* _Items from a data source_
----------------
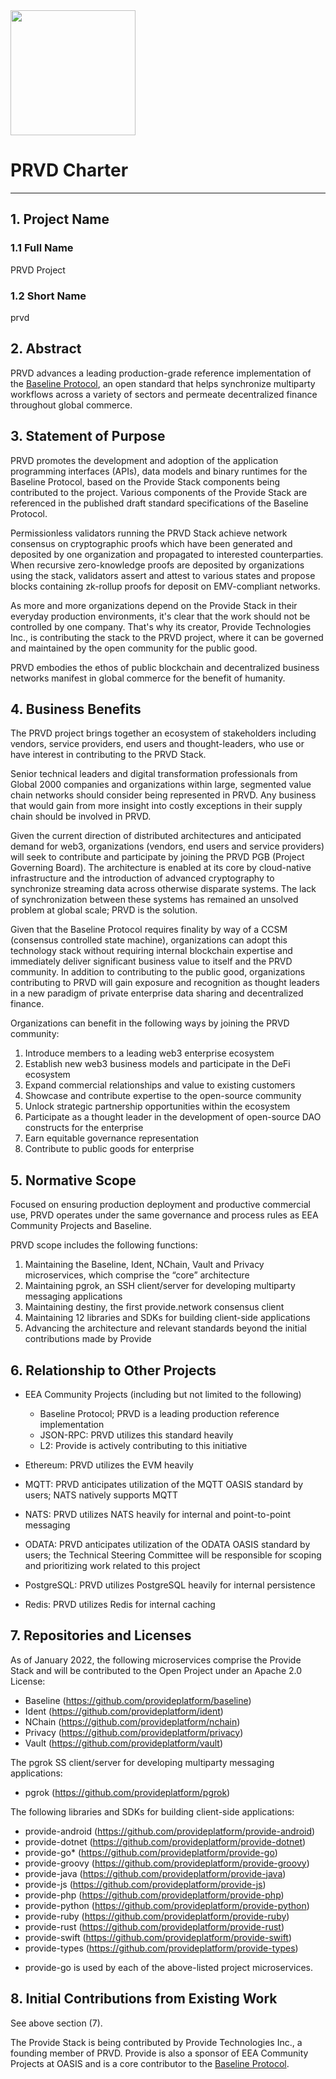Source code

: <img src="artwork/prvd.png" width="200">

# PRVD Charter
-------------

## 1. Project Name
	
### 1.1 Full Name

PRVD Project 

### 1.2 Short Name

prvd

## 2. Abstract

PRVD advances a leading production-grade reference implementation of the [Baseline Protocol](http://baseline-protocol.org), an open standard that helps synchronize multiparty workflows across a variety of sectors and permeate decentralized finance throughout global commerce.

## 3. Statement of Purpose

PRVD promotes the development and adoption of the application programming interfaces (APIs), data models and binary runtimes for the Baseline Protocol, based on the Provide Stack components being contributed to the project. Various components of the Provide Stack are referenced in the published draft standard specifications of the Baseline Protocol.

Permissionless validators running the PRVD Stack achieve network consensus on cryptographic proofs which have been generated and deposited by one organization and propagated to interested counterparties. When recursive zero-knowledge proofs are deposited by organizations using the stack, validators assert and attest to various states and propose blocks containing zk-rollup proofs for deposit on EMV-compliant networks.

As more and more organizations depend on the Provide Stack in their everyday production environments, it's clear that the work should not be controlled by one company. That's why its creator, Provide Technologies Inc., is contributing the stack to the PRVD project, where it can be governed and maintained by the open community for the public good.

PRVD embodies the ethos of public blockchain and decentralized business networks manifest in global commerce for the benefit of humanity.

## 4. Business Benefits 

The PRVD project brings together an ecosystem of stakeholders including vendors, service providers, end users and thought-leaders, who use or have interest in contributing to the PRVD Stack.

Senior technical leaders and digital transformation professionals from Global 2000 companies and organizations within large, segmented value chain networks should consider being represented in PRVD. Any business that would gain from more insight into costly exceptions in their supply chain should be involved in PRVD.

Given the current direction of distributed architectures and anticipated demand for web3, organizations (vendors, end users and service providers) will seek to contribute and participate by joining the PRVD PGB (Project Governing Board). The architecture is enabled at its core by cloud-native infrastructure and the introduction of advanced cryptography to synchronize streaming data across otherwise disparate systems. The lack of synchronization between these systems has remained an unsolved problem at global scale; PRVD is the solution.

Given that the Baseline Protocol requires finality by way of a CCSM (consensus controlled state machine), organizations can adopt this technology stack without requiring internal blockchain expertise and immediately deliver significant business value to itself and the PRVD community. In addition to contributing to the public good, organizations contributing to PRVD will gain exposure and recognition as thought leaders in a new paradigm of private enterprise data sharing and decentralized finance.

Organizations can benefit in the following ways by joining the PRVD community:

1. Introduce members to a leading web3 enterprise ecosystem
2. Establish new web3 business models and participate in the DeFi ecosystem
3. Expand commercial relationships and value to existing customers
4. Showcase and contribute expertise to the open-source community
5. Unlock strategic partnership opportunities within the ecosystem
6. Participate as a thought leader in the development of open-source DAO constructs for the enterprise
7. Earn equitable governance representation
8. Contribute to public goods for enterprise

## 5. Normative Scope

Focused on ensuring production deployment and productive commercial use, PRVD operates under the same governance and process rules as EEA Community Projects and Baseline.

PRVD scope includes the following functions:

1. Maintaining the Baseline, Ident, NChain, Vault and Privacy microservices, which comprise the “core” architecture
2. Maintaining pgrok, an SSH client/server for developing multiparty messaging applications
3. Maintaining destiny, the first provide.network consensus client
4. Maintaining 12 libraries and SDKs for building client-side applications
5. Advancing the architecture and relevant standards beyond the initial contributions made by Provide

## 6. Relationship to Other Projects

- EEA Community Projects (including but not limited to the following)
  - Baseline Protocol; PRVD is a leading production reference implementation
  - JSON-RPC: PRVD utilizes this standard heavily
  - L2: Provide is actively contributing to this initiative

- Ethereum: PRVD utilizes the EVM heavily

- MQTT: PRVD anticipates utilization of the MQTT OASIS standard by users; NATS natively supports MQTT

- NATS: PRVD utilizes NATS heavily for internal and point-to-point messaging

- ODATA: PRVD anticipates utilization of the ODATA OASIS standard by users; the Technical Steering Committee will be responsible for scoping and prioritizing work related to this project

- PostgreSQL: PRVD utilizes PostgreSQL heavily for internal persistence

- Redis: PRVD utilizes Redis for internal caching

## 7. Repositories and Licenses

As of January 2022, the following microservices comprise the Provide Stack and will be contributed to the Open Project under an Apache 2.0 License:

- Baseline (https://github.com/provideplatform/baseline)
- Ident (https://github.com/provideplatform/ident)
- NChain (https://github.com/provideplatform/nchain)
- Privacy (https://github.com/provideplatform/privacy)
- Vault (https://github.com/provideplatform/vault)

The pgrok SS client/server for developing multiparty messaging applications:

- pgrok (https://github.com/provideplatform/pgrok)

The following libraries and SDKs for building client-side applications:

- provide-android (https://github.com/provideplatform/provide-android)
- provide-dotnet (https://github.com/provideplatform/provide-dotnet)
- provide-go* (https://github.com/provideplatform/provide-go)
- provide-groovy (https://github.com/provideplatform/provide-groovy)
- provide-java (https://github.com/provideplatform/provide-java)
- provide-js (https://github.com/provideplatform/provide-js)
- provide-php (https://github.com/provideplatform/provide-php)
- provide-python (https://github.com/provideplatform/provide-python)
- provide-ruby (https://github.com/provideplatform/provide-ruby)
- provide-rust (https://github.com/provideplatform/provide-rust)
- provide-swift (https://github.com/provideplatform/provide-swift)
- provide-types (https://github.com/provideplatform/provide-types)

* provide-go is used by each of the above-listed project microservices.

## 8. Initial Contributions from Existing Work

See above section (7).

The Provide Stack is being contributed by Provide Technologies Inc., a founding member of PRVD. Provide is also a sponsor of EEA Community Projects at OASIS and is a core contributor to the [Baseline Protocol](http://baseline-protocol.org).
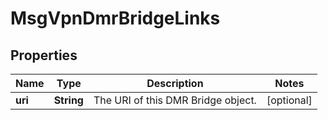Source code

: 
# MsgVpnDmrBridgeLinks

## Properties
Name | Type | Description | Notes
------------ | ------------- | ------------- | -------------
**uri** | **String** | The URI of this DMR Bridge object. |  [optional]



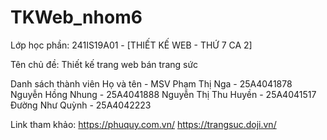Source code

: # TKWeb_nhom6
Lớp học phần: 241IS19A01 - [THIẾT KẾ WEB - THỨ 7 CA 2]

Tên chủ đề: Thiết kế trang web bán trang sức

Danh sách thành viên 
Họ và tên - MSV
Phạm Thị Nga - 25A4041878
Nguyễn Hồng Nhung - 25A4041888
Nguyễn Thị Thu Huyền - 25A4041517
Đường Như Quỳnh - 25A4042223

Link tham khảo:
https://phuquy.com.vn/
https://trangsuc.doji.vn/

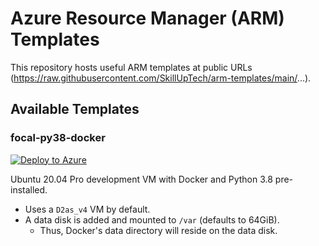 # Azure Resource Manager (ARM) Templates

This repository hosts useful ARM templates at public URLs (https://raw.githubusercontent.com/SkillUpTech/arm-templates/main/...).

## Available Templates

### focal-py38-docker
[![Deploy to Azure](https://aka.ms/deploytoazurebutton)](https://portal.azure.com/#create/Microsoft.Template/uri/https%3A%2F%2Fraw.githubusercontent.com%2FSkillUpTech%2Farm-templates%2Fmain%2Ffocal-py38-docker%2Fazuredeploy.json)

Ubuntu 20.04 Pro development VM with Docker and Python 3.8 pre-installed. 
- Uses a `D2as_v4` VM by default.
- A data disk is added and mounted to `/var` (defaults to 64GiB).
    - Thus, Docker's data directory will reside on the data disk.
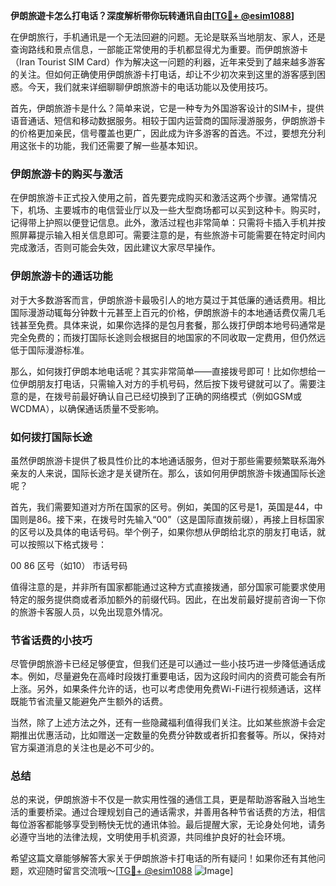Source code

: **伊朗旅遊卡怎么打电话？深度解析带你玩转通讯自由[[TG💪+ @esim1088](https://t.me/s/esim1088)]**

在伊朗旅行，手机通讯是一个无法回避的问题。无论是联系当地朋友、家人，还是查询路线和景点信息，一部能正常使用的手机都显得尤为重要。而伊朗旅游卡（Iran Tourist SIM Card）作为解决这一问题的利器，近年来受到了越来越多游客的关注。但如何正确使用伊朗旅游卡打电话，却让不少初次来到这里的游客感到困惑。今天，我们就来详细聊聊伊朗旅游卡的电话功能以及使用技巧。

首先，伊朗旅游卡是什么？简单来说，它是一种专为外国游客设计的SIM卡，提供语音通话、短信和移动数据服务。相较于国内运营商的国际漫游服务，伊朗旅游卡的价格更加亲民，信号覆盖也更广，因此成为许多游客的首选。不过，要想充分利用这张卡的功能，我们还需要了解一些基本知识。

### **伊朗旅游卡的购买与激活**

在伊朗旅游卡正式投入使用之前，首先要完成购买和激活这两个步骤。通常情况下，机场、主要城市的电信营业厅以及一些大型商场都可以买到这种卡。购买时，记得带上护照以便登记信息。此外，激活过程也非常简单：只需将卡插入手机并按照屏幕提示输入相关信息即可。需要注意的是，有些旅游卡可能需要在特定时间内完成激活，否则可能会失效，因此建议大家尽早操作。

### **伊朗旅游卡的通话功能**

对于大多数游客而言，伊朗旅游卡最吸引人的地方莫过于其低廉的通话费用。相比国际漫游动辄每分钟数十元甚至上百元的价格，伊朗旅游卡的本地通话费仅需几毛钱甚至免费。具体来说，如果你选择的是包月套餐，那么拨打伊朗本地号码通常是完全免费的；而拨打国际长途则会根据目的地国家的不同收取一定费用，但仍然远低于国际漫游标准。

那么，如何拨打伊朗本地电话呢？其实非常简单——直接拨号即可！比如你想给一位伊朗朋友打电话，只需输入对方的手机号码，然后按下拨号键就可以了。需要注意的是，在拨号前最好确认自己已经切换到了正确的网络模式（例如GSM或WCDMA），以确保通话质量不受影响。

### **如何拨打国际长途**

虽然伊朗旅游卡提供了极具性价比的本地通话服务，但对于那些需要频繁联系海外亲友的人来说，国际长途才是关键所在。那么，该如何用伊朗旅游卡拨通国际长途呢？

首先，我们需要知道对方所在国家的区号。例如，美国的区号是1，英国是44，中国则是86。接下来，在拨号时先输入“00”（这是国际直拨前缀），再接上目标国家的区号以及具体的电话号码。举个例子，如果你想从伊朗给北京的朋友打电话，就可以按照以下格式拨号：

00 86 区号（如10） 市话号码

值得注意的是，并非所有国家都能通过这种方式直接拨通，部分国家可能要求使用特定的服务提供商或者添加额外的前缀代码。因此，在出发前最好提前咨询一下你的旅游卡客服人员，以免出现意外情况。

### **节省话费的小技巧**

尽管伊朗旅游卡已经足够便宜，但我们还是可以通过一些小技巧进一步降低通话成本。例如，尽量避免在高峰时段拨打重要电话，因为这段时间内的资费可能会有所上涨。另外，如果条件允许的话，也可以考虑使用免费Wi-Fi进行视频通话，这样既能节省流量又能避免产生额外的话费。

当然，除了上述方法之外，还有一些隐藏福利值得我们关注。比如某些旅游卡会定期推出优惠活动，比如赠送一定数量的免费分钟数或者折扣套餐等。所以，保持对官方渠道消息的关注也是必不可少的。

### **总结**

总的来说，伊朗旅游卡不仅是一款实用性强的通信工具，更是帮助游客融入当地生活的重要桥梁。通过合理规划自己的通话需求，并善用各种节省话费的方法，相信每位游客都能够享受到畅快无忧的通讯体验。最后提醒大家，无论身处何地，请务必遵守当地的法律法规，文明使用手机资源，共同维护良好的社会环境。

希望这篇文章能够解答大家关于伊朗旅游卡打电话的所有疑问！如果你还有其他问题，欢迎随时留言交流哦～[[TG💪+ @esim1088](https://t.me/s/esim1088) ![Image](https://i.postimg.cc/4NQfJmqS/Snipaste-2025-05-13-00-14-12.png)]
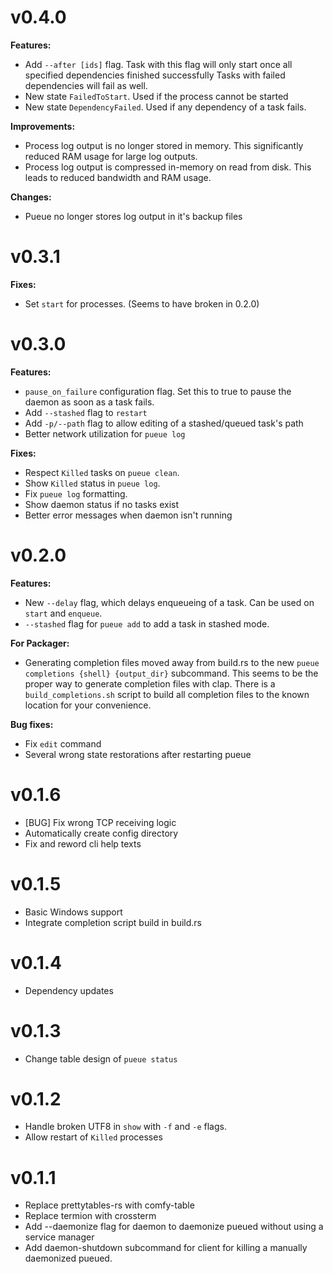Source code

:# v0.4.0
**Features:**
- Add `--after [ids]` flag. Task with this flag will only start once all specified dependencies finished successfully
    Tasks with failed dependencies will fail as well.
- New state `FailedToStart`. Used if the process cannot be started
- New state `DependencyFailed`. Used if any dependency of a task fails.

**Improvements:**
- Process log output is no longer stored in memory. This significantly reduced RAM usage for large log outputs.
- Process log output is compressed in-memory on read from disk. This leads to reduced bandwidth and RAM usage.

**Changes:**
- Pueue no longer stores log output in it's backup files

# v0.3.1
**Fixes:**
- Set `start` for processes. (Seems to have broken in 0.2.0)

# v0.3.0
**Features:**
- `pause_on_failure` configuration flag. Set this to true to pause the daemon as soon as a task fails.
- Add `--stashed` flag to `restart`
- Add `-p/--path` flag to allow editing of a stashed/queued task's path
- Better network utilization for `pueue log`

**Fixes:**
- Respect `Killed` tasks on `pueue clean`.
- Show `Killed` status in `pueue log`.
- Fix `pueue log` formatting.
- Show daemon status if no tasks exist
- Better error messages when daemon isn't running

# v0.2.0
**Features:**
- New `--delay` flag, which delays enqueueing of a task. Can be used on `start` and `enqueue`.
- `--stashed` flag for `pueue add` to add a task in stashed mode.

**For Packager:**
- Generating completion files moved away from build.rs to the new `pueue completions {shell} {output_dir}` subcommand.
This seems to be the proper way to generate completion files with clap.
There is a `build_completions.sh` script to build all completion files to the known location for your convenience.

**Bug fixes:**
- Fix `edit` command
- Several wrong state restorations after restarting pueue

# v0.1.6
- [BUG] Fix wrong TCP receiving logic
- Automatically create config directory
- Fix and reword cli help texts

# v0.1.5
- Basic Windows support
- Integrate completion script build in build.rs

# v0.1.4
- Dependency updates

# v0.1.3
- Change table design of `pueue status`

# v0.1.2
- Handle broken UTF8 in `show` with `-f` and `-e` flags.
- Allow restart of `Killed` processes

# v0.1.1

- Replace prettytables-rs with comfy-table
- Replace termion with crossterm
- Add --daemonize flag for daemon to daemonize pueued without using a service manager
- Add daemon-shutdown subcommand for client for killing a manually daemonized pueued.

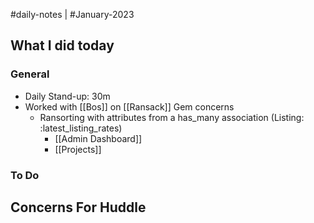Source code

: #daily-notes | #January-2023

## What I did today


### General

- Daily Stand-up: 30m
- Worked with [[Bos]] on [[Ransack]] Gem concerns 
	- Ransorting with attributes from a has_many association (Listing: :latest_listing_rates)
		- [[Admin Dashboard]]
		- [[Projects]]


### To Do

## Concerns For Huddle


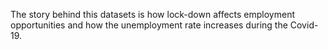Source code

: The story behind this datasets is how lock-down affects employment opportunities and how the unemployment rate increases during the Covid-19.
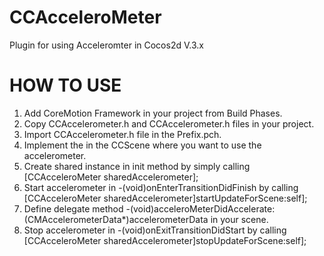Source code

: CCAcceleroMeter
===============

Plugin for using Acceleromter in Cocos2d V.3.x

HOW TO USE
==========
1. Add CoreMotion Framework in your project from Build Phases.
2. Copy CCAccelerometer.h and CCAccelerometer.h files in your project.
3. Import CCAccelerometer.h file in the Prefix.pch.
4. Implement the <CCSharedAccelerometerDelegate> in the CCScene where you want to use the accelerometer.
5. Create shared instance in init method by simply calling [CCAcceleroMeter sharedAccelerometer];
6. Start accelerometer in -(void)onEnterTransitionDidFinish by calling [CCAcceleroMeter sharedAccelerometer]startUpdateForScene:self];
7. Define delegate method -(void)acceleroMeterDidAccelerate:(CMAccelerometerData*)accelerometerData in your scene.
8. Stop accelerometer in -(void)onExitTransitionDidStart by calling [CCAcceleroMeter sharedAccelerometer]stopUpdateForScene:self];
----------------
How would the lines above read from the one with "https://trangsuc.doji.vn/" to the one with "### **伊朗旅游卡的购买与激活**", inclusive, with no pictures? Write them out exactly.

https://trangsuc.doji.vn/

 # Azure Resource Manager (ARM) Templates

This repository hosts useful ARM templates at public URLs (https://raw.githubusercontent.com/SkillUpTech/arm-templates/main/...).

## Available Templates

### focal-py38-docker
[![Deploy to Azure](https://aka.ms/deploytoazurebutton)](https://portal.azure.com/#create/Microsoft.Template/uri/https%3A%2F%2Fraw.githubusercontent.com%2FSkillUpTech%2Farm-templates%2Fmain%2Ffocal-py38-docker%2Fazuredeploy.json)

Ubuntu 20.04 Pro development VM with Docker and Python 3.8 pre-installed. 
- Uses a `D2as_v4` VM by default.
- A data disk is added and mounted to `/var` (defaults to 64GiB).
    - Thus, Docker's data directory will reside on the data disk.
Source code

: **伊朗旅遊卡怎么打电话？深度解析带你玩转通讯自由[[TG💪+ @esim1088](https://t.me/s/esim1088)]**

在伊朗旅行，手机通讯是一个无法回避的问题。无论是联系当地朋友、家人，还是查询路线和景点信息，一部能正常使用的手机都显得尤为重要。而伊朗旅游卡（Iran Tourist SIM Card）作为解决这一问题的利器，近年来受到了越来越多游客的关注。但如何正确使用伊朗旅游卡打电话，却让不少初次来到这里的游客感到困惑。今天，我们就来详细聊聊伊朗旅游卡的电话功能以及使用技巧。

首先，伊朗旅游卡是什么？简单来说，它是一种专为外国游客设计的SIM卡，提供语音通话、短信和移动数据服务。相较于国内运营商的国际漫游服务，伊朗旅游卡的价格更加亲民，信号覆盖也更广，因此成为许多游客的首选。不过，要想充分利用这张卡的功能，我们还需要了解一些基本知识。

### **伊朗旅游卡的购买与激活**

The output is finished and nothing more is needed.